A range of compounds were tested in rats and dogs, with no toxicity reported. On entering the clinic, however, elevations in ALT were seen showing liver toxicity. Some of these drugs were subsequently labeled with a box warning, while others were withdrawn from the market.
A good example of this is sitaxentan, a medication used to treat pulmonary hypertension which was removed from the market in 2010 due to concerns over liver toxicity. A review examined studies performed in multiple preclinical animal species where the severity of the toxicity was missed.
The authors highlighted that it was not a deficiency in the preclinical package that resulted in the missed toxicity and translational errors; rather, it was a shortcoming of the preclinical species to predict human outcomes, or the mechanistic details of toxicity.

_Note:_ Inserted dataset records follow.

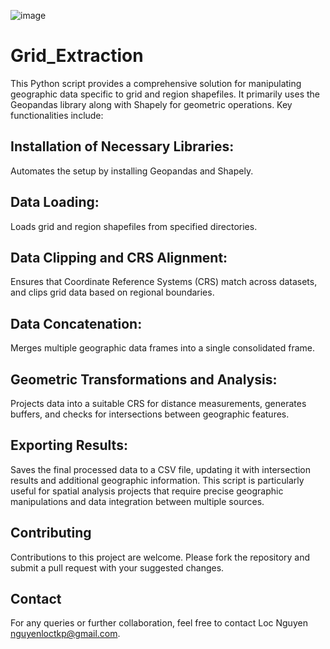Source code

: ![image](https://github.com/LocNguyenTKP/Grid_Extraction/assets/66542803/8ccea15e-dc5d-4cd0-b45b-477167c1658f)

# Grid_Extraction

This Python script provides a comprehensive solution for manipulating geographic data specific to grid and region shapefiles. It primarily uses the Geopandas library along with Shapely for geometric operations. Key functionalities include:
## Installation of Necessary Libraries:
Automates the setup by installing Geopandas and Shapely.
## Data Loading: 
Loads grid and region shapefiles from specified directories.
## Data Clipping and CRS Alignment: 
Ensures that Coordinate Reference Systems (CRS) match across datasets, and clips grid data based on regional boundaries.
## Data Concatenation: 
Merges multiple geographic data frames into a single consolidated frame.
## Geometric Transformations and Analysis:
Projects data into a suitable CRS for distance measurements, generates buffers, and checks for intersections between geographic features.
## Exporting Results: 
Saves the final processed data to a CSV file, updating it with intersection results and additional geographic information.
This script is particularly useful for spatial analysis projects that require precise geographic manipulations and data integration between multiple sources.

## Contributing
Contributions to this project are welcome. Please fork the repository and submit a pull request with your suggested changes.

## Contact
For any queries or further collaboration, feel free to contact Loc Nguyen nguyenloctkp@gmail.com.
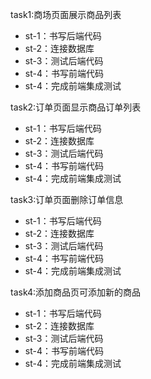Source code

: task1:商场页面展示商品列表
- st-1：书写后端代码
- st-2：连接数据库
- st-3：测试后端代码
- st-4：书写前端代码
- st-4：完成前端集成测试

task2:订单页面显示商品订单列表
- st-1：书写后端代码
- st-2：连接数据库
- st-3：测试后端代码
- st-4：书写前端代码
- st-4：完成前端集成测试

task3:订单页面删除订单信息
- st-1：书写后端代码
- st-2：连接数据库
- st-3：测试后端代码
- st-4：书写前端代码
- st-4：完成前端集成测试

task4:添加商品页可添加新的商品
- st-1：书写后端代码
- st-2：连接数据库
- st-3：测试后端代码
- st-4：书写前端代码
- st-4：完成前端集成测试
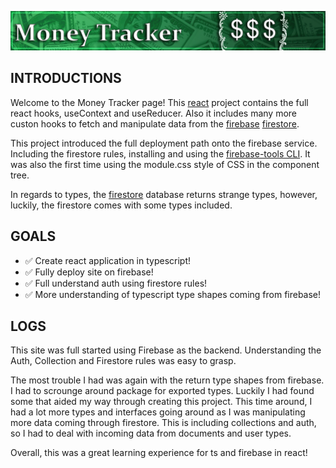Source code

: ![Money Tracker](../assets/monetracker-splash.png)

## INTRODUCTIONS
[react-link]: https://reactjs.org/
[firebase-link]: https://firebase.google.com
[firestore-link]: https://firebase.google.com/docs/firestore
[firebasetools-link]: https://firebase.google.com/docs/cli

Welcome to the Money Tracker page! This [react][react-link] project contains the full react hooks, useContext and useReducer. Also it includes many more custon hooks to fetch and manipulate data from the [firebase][firebase-link] [firestore][firestore-link]. 

This project introduced the full deployment path onto the firebase service. Including the firestore rules, installing and using the [firebase-tools CLI][firebasetools-link]. It was also the first time using the module.css style of CSS in the component tree. 

In regards to types, the [firestore][firestore-link] database returns strange types, however, luckily, the firestore comes with some types included.

## GOALS
- ✅ Create react application in typescript!
- ✅ Fully deploy site on firebase!
- ✅ Full understand auth using firestore rules!
- ✅ More understanding of typescript type shapes coming from firebase! 

## LOGS
This site was full started using Firebase as the backend. Understanding the Auth, Collection and Firestore rules was easy to grasp. 

The most trouble I had was again with the return type shapes from firebase. I had to scrounge around package for exported types. Luckily I had found some that aided my way through creating this project. This time around, I had a lot more types and interfaces going around as I was manipulating more data coming through firestore. This is including collections and auth, so I had to deal with incoming data from documents and user types.

Overall, this was a great learning experience for ts and firebase in react!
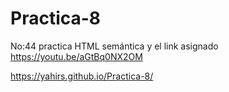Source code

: # Practica-8
No:44 practica HTML semántica y el link asignado https://youtu.be/aGtBq0NX2OM 


https://yahirs.github.io/Practica-8/
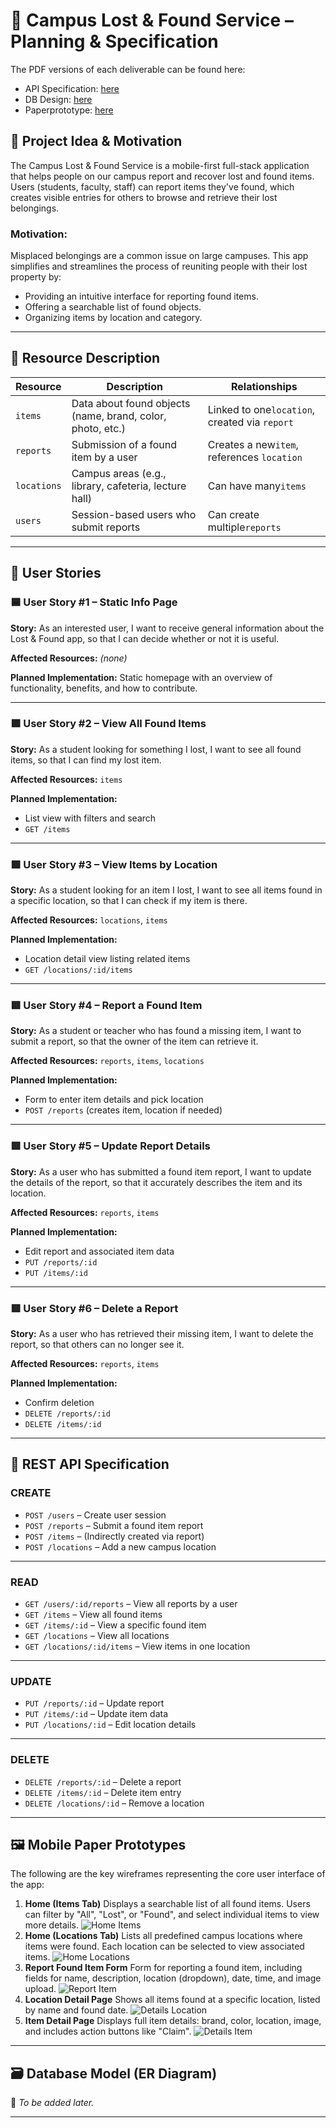 # 📱 Campus Lost & Found Service – Planning & Specification

The PDF versions of each deliverable can be found here:

- API Specification: [here](pdfs/API_Specification.pdf)
- DB Design: [here](pdfs/DB_Design.pdf)
- Paperprototype: [here](pdfs/Paperprototype.pdf)

## 🎯 Project Idea & Motivation

The Campus Lost & Found Service is a mobile-first full-stack application that helps people on our campus report and recover lost and found items.
Users (students, faculty, staff) can report items they've found, which creates visible entries for others to browse and retrieve their lost belongings.

### Motivation:

Misplaced belongings are a common issue on large campuses. This app simplifies and streamlines the process of reuniting people with their lost property by:

- Providing an intuitive interface for reporting found items.
- Offering a searchable list of found objects.
- Organizing items by location and category.

---

## 🧩 Resource Description


| Resource    | Description                                                | Relationships                                 |
| ------------- | ------------------------------------------------------------ | ----------------------------------------------- |
| `items`     | Data about found objects (name, brand, color, photo, etc.) | Linked to one`location`, created via `report` |
| `reports`   | Submission of a found item by a user                       | Creates a new`item`, references `location`    |
| `locations` | Campus areas (e.g., library, cafeteria, lecture hall)      | Can have many`items`                          |
| `users`     | Session-based users who submit reports                     | Can create multiple`reports`                  |

---

## 👤 User Stories

### 🟦 User Story #1 – Static Info Page

**Story:**
As an interested user, I want to receive general information about the Lost & Found app, so that I can decide whether or not it is useful.

**Affected Resources:**
*(none)*

**Planned Implementation:**
Static homepage with an overview of functionality, benefits, and how to contribute.

---

### 🟩 User Story #2 – View All Found Items

**Story:**
As a student looking for something I lost, I want to see all found items, so that I can find my lost item.

**Affected Resources:**
`items`

**Planned Implementation:**

- List view with filters and search
- `GET /items`

---

### 🟩 User Story #3 – View Items by Location

**Story:**
As a student looking for an item I lost, I want to see all items found in a specific location, so that I can check if my item is there.

**Affected Resources:**
`locations`, `items`

**Planned Implementation:**

- Location detail view listing related items
- `GET /locations/:id/items`

---

### 🟥 User Story #4 – Report a Found Item

**Story:**
As a student or teacher who has found a missing item, I want to submit a report, so that the owner of the item can retrieve it.

**Affected Resources:**
`reports`, `items`, `locations`

**Planned Implementation:**

- Form to enter item details and pick location
- `POST /reports` (creates item, location if needed)

---

### 🟥 User Story #5 – Update Report Details

**Story:**
As a user who has submitted a found item report, I want to update the details of the report, so that it accurately describes the item and its location.

**Affected Resources:**
`reports`, `items`

**Planned Implementation:**

- Edit report and associated item data
- `PUT /reports/:id`
- `PUT /items/:id`

---

### 🟥 User Story #6 – Delete a Report

**Story:**
As a user who has retrieved their missing item, I want to delete the report, so that others can no longer see it.

**Affected Resources:**
`reports`, `items`

**Planned Implementation:**

- Confirm deletion
- `DELETE /reports/:id`
- `DELETE /items/:id`

---

## 🧪 REST API Specification

### **CREATE**

- `POST /users` – Create user session
- `POST /reports` – Submit a found item report
- `POST /items` – (Indirectly created via report)
- `POST /locations` – Add a new campus location

---

### **READ**

- `GET /users/:id/reports` – View all reports by a user
- `GET /items` – View all found items
- `GET /items/:id` – View a specific found item
- `GET /locations` – View all locations
- `GET /locations/:id/items` – View items in one location

---

### **UPDATE**

- `PUT /reports/:id` – Update report
- `PUT /items/:id` – Update item data
- `PUT /locations/:id` – Edit location details

---

### **DELETE**

- `DELETE /reports/:id` – Delete a report
- `DELETE /items/:id` – Delete item entry
- `DELETE /locations/:id` – Remove a location

---

## 🖼️ Mobile Paper Prototypes

The following are the key wireframes representing the core user interface of the app:

1. **Home (Items Tab)**
   Displays a searchable list of all found items. Users can filter by "All", "Lost", or "Found", and select individual items to view more details.
   ![Home Items](images/home_items.png)
2. **Home (Locations Tab)**
   Lists all predefined campus locations where items were found. Each location can be selected to view associated items.
   ![Home Locations](images/home_locations.png)
3. **Report Found Item Form**
   Form for reporting a found item, including fields for name, description, location (dropdown), date, time, and image upload.
   ![Report Item](images/report_items.png)
4. **Location Detail Page**
   Shows all items found at a specific location, listed by name and found date.
   ![Details Location](images/details_location.png)
5. **Item Detail Page**
   Displays full item details: brand, color, location, image, and includes action buttons like "Claim".
   ![Details Item](images/details_item.png)

---

## 🗃️ Database Model (ER Diagram)

📌 *To be added later.*

---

When we tested this drug in both our animal DILI models, using the PhysioMimix OOC System, it was shown that the rat or dog models did not pick up the toxicity. When tested in the human MPS model, however, toxicity was flagged by all the cell health functional biomarkers. This demonstrates the translatability of both models’ in vivo outcomes.
The IQ MPS consortium also highlighted tolcapone and entacapone. Both compounds were used as therapies for Parkinson's; however, tolcapone was discovered to be fatally hepatotoxic, while entacapone is considered safe. However, there has been an associated increase with ALT in some patients.
Preclinical tests did not identify the heightened risk of tolcapone. However, numerous retrospective rat and dog tests have detected tolcapone-mediated toxicity in this case.
When tested in our model, the human liver MPS captured tolcapone-mediated toxicity. Interestingly, entacapone toxicity was also detected in higher concentrations, demonstrating the sensitivity of our human model.
Rat and dog models were also able to capture the potential risk of tolcapone in DILI patients across different markers, demonstrating the successful translation of data between in vitro assays and in vivo outcomes.
We are continuing to qualify these models using different DILI compounds in the lab to gain a deeper understanding of the full translatability potential of these models.
Finally, please provide an overview of using MPS to enhance preclinical safety and toxicity testing.
To conclude, MPS enhances preclinical safety toxicity testing in several ways. When utilized prior to regulatory-enabling preclinical studies, our preclinical animal Liver MPS models provide an understanding of inter-species differences in toxicity. This allows for more effective in vivo experiment design.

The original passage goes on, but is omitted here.